The legislation has been a long time coming. With the ratification of a UNESCO Convention in 2007, Germany assumed responsibility to combat illicit trade in cultural artefacts, but a subsequent restitution law that aimed to return works to their countries of origin is widely perceived to have failed.

The Federal Criminal Police Office's (BKA) efforts to crack down on illicit trade have been spearheaded by Sylvelie Klarfeld, who leads a team of three part-time investigators. This pales in comparison to Italy's Carabinieri, for example, which fields hundreds of investigators to combat art and antiquities crimes.

Critics argue that the current bill - which also includes rules about cultural exports and transfer of ownership within the country - does not go far enough to protect looted art, and that it may even facilitate trade in illegal artefacts already circulating in Germany.

"What the draft law does is effectively legalize all looted artefacts that are already on German soil when it comes into effect, which will most likely be early 2016," says Michael Mueller-Karpe, an antiquities expert at the RGZM Research Institute for Archeology.
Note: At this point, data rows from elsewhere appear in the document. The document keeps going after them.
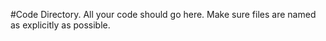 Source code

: #Code Directory.
All your code should go here. Make sure files are named as explicitly as possible.


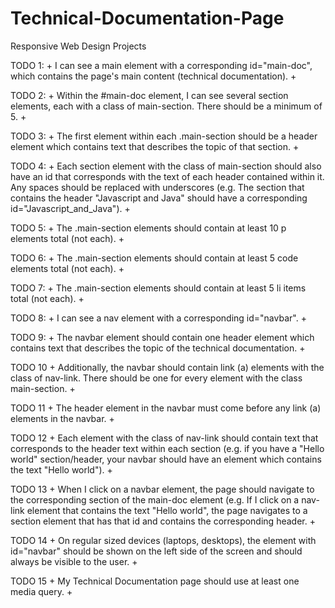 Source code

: # Technical-Documentation-Page
Responsive Web Design Projects

TODO 1:
+
I can see a main element with a corresponding id="main-doc", which contains the page's main content (technical documentation).
+

TODO 2:
+
Within the #main-doc element, I can see several section elements, each with a class of main-section. There should be a minimum of 5.
+

TODO 3:
+
The first element within each .main-section should be a header element which contains text that describes the topic of that section.
+

TODO 4:
+
Each section element with the class of main-section should also have an id that corresponds with the text of each header contained within it. Any spaces should be replaced with underscores (e.g. The section that contains the header "Javascript and Java" should have a corresponding id="Javascript_and_Java").
+

TODO 5:
+
The .main-section elements should contain at least 10 p elements total (not each).
+

TODO 6:
+
The .main-section elements should contain at least 5 code elements total (not each).
+

TODO 7:
+
The .main-section elements should contain at least 5 li items total (not each).
+

TODO 8:
+
I can see a nav element with a corresponding id="navbar".
+

TODO 9:
+
The navbar element should contain one header element which contains text that describes the topic of the technical documentation.
+

TODO 10
 +
 Additionally, the navbar should contain link (a) elements with the class of nav-link. There should be one for every element with the class main-section.
+

TODO 11
 +
 The header element in the navbar must come before any link (a) elements in the navbar.
+

TODO 12
 +
 Each element with the class of nav-link should contain text that corresponds to the header text within each section (e.g. if you have a "Hello world" section/header, your navbar should have an element which contains the text "Hello world").
+

TODO 13
 +
 When I click on a navbar element, the page should navigate to the corresponding section of the main-doc element (e.g. If I click on a nav-link element that contains the text "Hello world", the page navigates to a section element that has that id and contains the corresponding header.
+

TODO 14
 +
 On regular sized devices (laptops, desktops), the element with id="navbar" should be shown on the left side of the screen and should always be visible to the user.
+

TODO 15
 +
 My Technical Documentation page should use at least one media query.
+
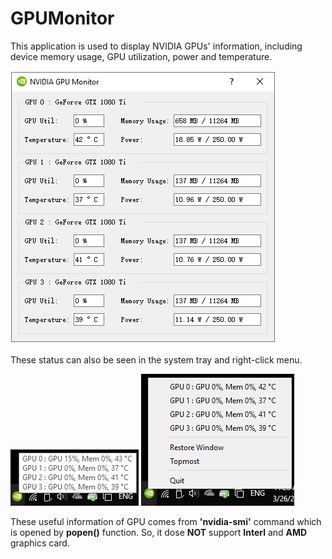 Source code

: GPUMonitor
==========

This application is used to display NVIDIA GPUs' information, including device memory usage, GPU utilization, power and temperature.

![Software interface](GUI.png)

These status can also be seen in the system tray and right-click menu.

![SystemTray](SystemTray.png)
![ContextMenu](ContextMenu.png)

These useful information of GPU comes from **'nvidia-smi'** command which is opened by **popen()** function. So, it dose **NOT** support **Interl** and **AMD** graphics card.
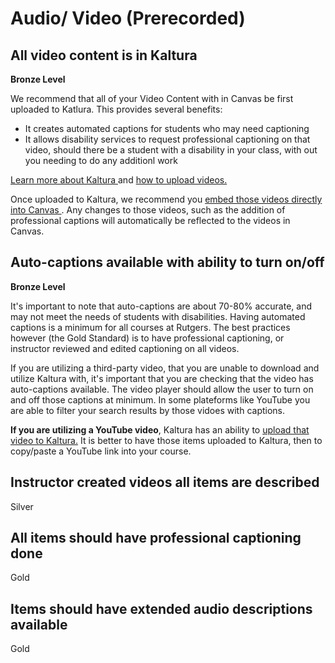 # Audio/ Video (Prerecorded)

## All video content is in Kaltura 	
**Bronze Level**

We recommend that all of your Video Content with in Canvas be first uploaded to Katlura. This provides several benefits:
<ul>
  <li> It creates automated captions for students who may need captioning </li>
  <li> It allows disability services to request professional captioning on that video, should there be a student with a disability in your class, with out you needing to do any additionl work</li>
</ul>

<a href="https://canvas.rutgers.edu/external-apps/kaltura/">Learn more about Kaltura </a> and <a href="https://ithelp.rutgers.edu/sp?id=kb_article_view&sysparm_article=KB0016336&sys_kb_id=503c4c631b809a50723a99b51a4bcb09&spa=1#mcetoc_1h8felk6vq"> how to upload videos. </a> 

Once uploaded to Kaltura, we recommend you <a href="https://radr.rutgers.edu/resource/sharing-your-content-kaltura"> embed those videos directly into Canvas </a>. Any changes to those videos, such as the addition of professional captions will automatically be reflected to the videos in Canvas. 

## Auto-captions available with ability to turn on/off 	
**Bronze Level**

It's important to note that auto-captions are about 70-80% accurate, and may not meet the needs of students with disabilities. Having automated captions is a minimum for all courses at Rutgers. The best practices however (the Gold Standard) is to have professional captioning, or instructor reviewed and edited captioning on all videos. 

If you are utilizing a third-party video, that you are unable to download and utilize Kaltura with, it's important that you are checking that the video has auto-captions available. The video player should allow the user to turn on and off those captions at minimum. In some plateforms like YouTube you are able to filter your search results by those vidoes with captions.

**If you are utilizing a YouTube video**, Kaltura has an ability to <a href="https://knowledge.kaltura.com/help/youtube-entries"> upload that video to Kaltura.</a> It is better to have those items uploaded to Kaltura, then to copy/paste a YouTube link into your course.



## Instructor created videos all items are described 	
Silver

## All items should have professional captioning done 	
Gold

## Items should have extended audio descriptions available 	
Gold

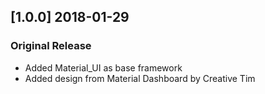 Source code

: ## [1.0.0] 2018-01-29
### Original Release
- Added Material_UI as base framework
- Added design from Material Dashboard by Creative Tim
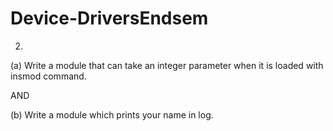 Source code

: # Device-DriversEndsem
2.

(a) Write a module that can take an integer parameter when it is loaded with insmod command.

AND

(b) Write a module which prints your name in log.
Mueller-Karpe argues that the laxness of Gruetters' draft law is a reflection of the government's reluctance to place the German art market - which already ranks lower than the United States and Britain in terms of turnover - at a competitive disadvantage.

"The antiques lobby is very powerful indeed," he says. "I would argue that antiques traders are quite pleased with the legislation, as it effectively gives them a license to buy and sell looted antiquities already in the country."

Despite Mueller-Karpe's assertion, the legislation has drawn the ire of art dealers, who argue that the new requirements are not aligned with the realities of the market.

"The new regulations concerning the import of artworks places an unreasonable burden on art dealers," says Karl-Sax Feddersen of the German Art Dealers Association. "Some countries don't even have the relevant authorities to provide the paperwork proving that a piece has been legally exported."

Feddersen is quick to brush aside assertions that Germany has become a central hub for looted artefacts from the Middle East, arguing that the legal landscapes in countries such as Switzerland and Britain provide a much better infrastructure for their sale.

"I think the idea that Germany has become some kind of hub for looted art is overblown," says Feddersen. "I very much doubt mainstream art traders in Germany would consider handling goods stolen from a museum in Mosul."

"If these pieces are indeed flooding the country, it is on a black-market level that certainly won't be fazed by incoming legislation," he adds.

The debate surrounding illegal antiquities from war-torn countries is likely to continue in the coming weeks, with Gruetters to present the bill to Merkel's cabinet in August.

The controversy has particular relevance in light of Germany's complicated and highly fraught relationship with looted artworks. The discovery in 2012 of a cache of 1,200 works amassed by a Nazi-era art dealer under dubious circumstances exposed an underlit chapter of German history.

"As Germans we have a special responsibility considering the looting of art between 1933 and 1945," says Mueller-Karpe, referring to the theft of what was referred to as "degenerate art" in Nazi Germany.

"The outcome of this [law] is of the utmost importance as future generations will have to bear the consequences."